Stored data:
- - - - - - -
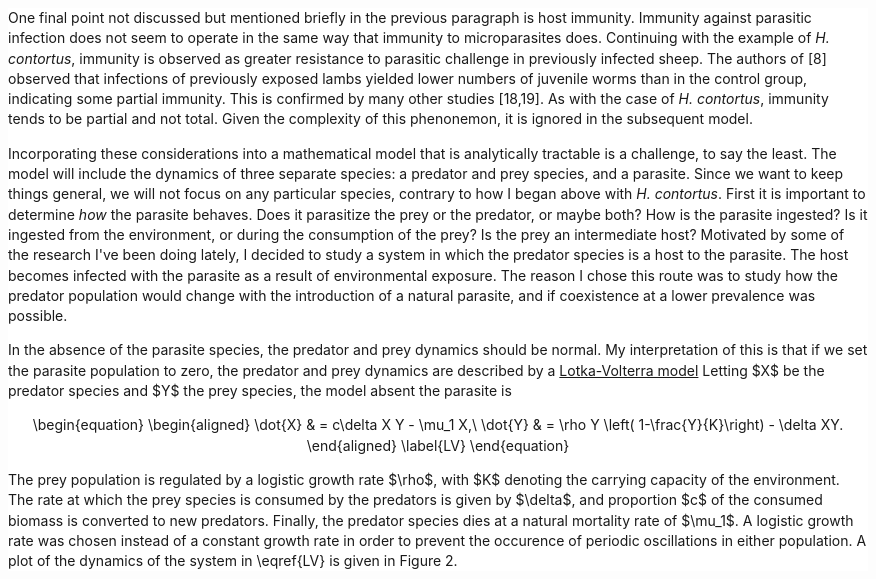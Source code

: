 <p> 
One final point not discussed but mentioned briefly in the previous paragraph is host immunity.
Immunity against parasitic infection does not seem to operate in the same way that immunity
to microparasites does. Continuing with the example of <i>H. contortus</i>, immunity is observed
as greater resistance to parasitic challenge in previously infected sheep. The authors of 
[8] observed that infections of previously exposed lambs yielded lower numbers of
juvenile worms than in the control group, indicating some partial immunity. This is confirmed
by many other studies [18,19]. As with the case of 
<i>H. contortus</i>, immunity tends to be partial and not total. Given the complexity of this 
phenonemon, it is ignored in the subsequent model. 
</p>

<p>
Incorporating these considerations into a mathematical model that is analytically tractable is a 
challenge, to say the least. The model will include the dynamics of three 
separate species: a predator and prey species, and a parasite. Since we want to keep things 
general, we will not focus on any particular species, contrary to how I began above with 
<i>H. contortus</i>. First it is important to determine <i>how</i> the parasite behaves. Does
it parasitize the prey or the predator, or maybe both? How is the parasite ingested? Is it ingested
from the environment, or during the consumption of the prey? Is the prey an intermediate host?
Motivated by some of the research I've been doing lately, I decided to study a system in which
the predator species is a host to the parasite. The host becomes infected with the parasite
as a result of environmental exposure. The reason I chose this route was to study how the predator
population would change with the introduction of a natural parasite, and if coexistence at a lower
prevalence was possible. 
</p>

<p>
In the absence of the parasite species, the predator and prey dynamics should be normal. My 
interpretation of this is that if we set the parasite population to zero, the predator and prey
dynamics are described by a
<a href="https://en.wikipedia.org/wiki/Lotka%E2%80%93Volterra_equations" target="_blank"  rel="noopener noreferrer">Lotka-Volterra model</a>
Letting $X$ be the predator species and $Y$ the 
prey species, the model absent the parasite is 
</p>
<center>

\begin{equation}
\begin{aligned}
\dot{X} & = c\delta X Y - \mu_1 X,\\
\dot{Y} & = \rho Y \left( 1-\frac{Y}{K}\right) - \delta XY.
\end{aligned}
\label{LV}
\end{equation}

</center>
<p>
The prey population is regulated by a logistic growth rate $\rho$, with $K$ denoting the carrying 
capacity of the environment. The rate at which the prey species is consumed by the predators is
given by $\delta$, and proportion $c$ of the consumed biomass is converted to new predators.
Finally, the predator species dies at a natural mortality rate of $\mu_1$. A logistic growth rate
was chosen instead of a constant growth rate in order to prevent the occurence of periodic oscillations
in either population. A plot of the dynamics of the system in \eqref{LV} is given in Figure 2. 
</p>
- - - - - - -
Retype nothing except the lines from the line holding "interpretation of this" through the last line of the entries, both included.

interpretation of this is that if we set the parasite population to zero, the predator and prey
dynamics are described by a
<a href="https://en.wikipedia.org/wiki/Lotka%E2%80%93Volterra_equations" target="_blank"  rel="noopener noreferrer">Lotka-Volterra model</a>
Letting $X$ be the predator species and $Y$ the 
prey species, the model absent the parasite is 
</p>
<center>

\begin{equation}
\begin{aligned}
\dot{X} & = c\delta X Y - \mu_1 X,\\
\dot{Y} & = \rho Y \left( 1-\frac{Y}{K}\right) - \delta XY.
\end{aligned}
\label{LV}
\end{equation}

</center>
<p>
The prey population is regulated by a logistic growth rate $\rho$, with $K$ denoting the carrying 
capacity of the environment. The rate at which the prey species is consumed by the predators is
given by $\delta$, and proportion $c$ of the consumed biomass is converted to new predators.
Finally, the predator species dies at a natural mortality rate of $\mu_1$. A logistic growth rate
was chosen instead of a constant growth rate in order to prevent the occurence of periodic oscillations
in either population. A plot of the dynamics of the system in \eqref{LV} is given in Figure 2. 
</p>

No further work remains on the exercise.